Exercise prompt:
From the first line to the last, set down the material exactly and drop every picture.

Excerpted data:
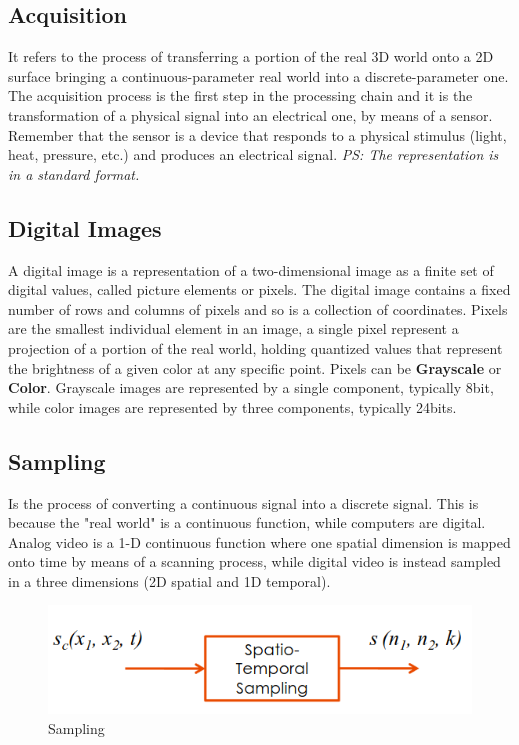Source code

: \subsection{Acquisition}
It refers to the process of transferring a portion of the real 3D world onto a 2D surface bringing a continuous-parameter real world into a discrete-parameter one. 
The acquisition process is the first step in the processing chain and it is the transformation of a physical signal into an electrical one, by means of a sensor. 
Remember that the sensor is a device that responds to a physical stimulus (light, heat, pressure, etc.) and produces an electrical signal. 
\textit{PS: The representation is in a standard format.}
\\
\subsection{Digital Images}
A digital image is a representation of a two-dimensional image as a finite set of digital values, called picture elements or pixels. 
The digital image contains a fixed number of rows and columns of pixels and so is a collection of coordinates. Pixels are the smallest individual element in an image, a single pixel represent a projection of a portion of the real world, holding quantized values that represent the brightness of a given color at any specific point. Pixels can be \textbf{Grayscale} or \textbf{Color}. 
Grayscale images are represented by a single component, typically 8bit, while color images are represented by three components, typically 24bits.
\\
\subsection{Sampling}
Is the process of converting a continuous signal into a discrete signal. This is because the "real world" is a continuous function, while computers are digital. Analog video is a 1-D continuous function where one spatial dimension is mapped onto time by means of a scanning process, while digital video is instead sampled in a three dimensions (2D spatial and 1D temporal).
\\
\begin{figure}[h]
    \centering
    \includegraphics[scale=0.5]{Figures/Sampling.png}
    \caption{Sampling}
    \label{fig:enter-label}
\end{figure}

Final answer:
Source code

: \subsection{Acquisition}
It refers to the process of transferring a portion of the real 3D world onto a 2D surface bringing a continuous-parameter real world into a discrete-parameter one. 
The acquisition process is the first step in the processing chain and it is the transformation of a physical signal into an electrical one, by means of a sensor. 
Remember that the sensor is a device that responds to a physical stimulus (light, heat, pressure, etc.) and produces an electrical signal. 
\textit{PS: The representation is in a standard format.}
\\
\subsection{Digital Images}
A digital image is a representation of a two-dimensional image as a finite set of digital values, called picture elements or pixels. 
The digital image contains a fixed number of rows and columns of pixels and so is a collection of coordinates. Pixels are the smallest individual element in an image, a single pixel represent a projection of a portion of the real world, holding quantized values that represent the brightness of a given color at any specific point. Pixels can be \textbf{Grayscale} or \textbf{Color}. 
Grayscale images are represented by a single component, typically 8bit, while color images are represented by three components, typically 24bits.
\\
\subsection{Sampling}
Is the process of converting a continuous signal into a discrete signal. This is because the "real world" is a continuous function, while computers are digital. Analog video is a 1-D continuous function where one spatial dimension is mapped onto time by means of a scanning process, while digital video is instead sampled in a three dimensions (2D spatial and 1D temporal).
\\
\begin{figure}[h]
    \centering
    \includegraphics[scale=0.5]{Figures/Sampling.png}
    \caption{Sampling}
    \label{fig:enter-label}
\end{figure}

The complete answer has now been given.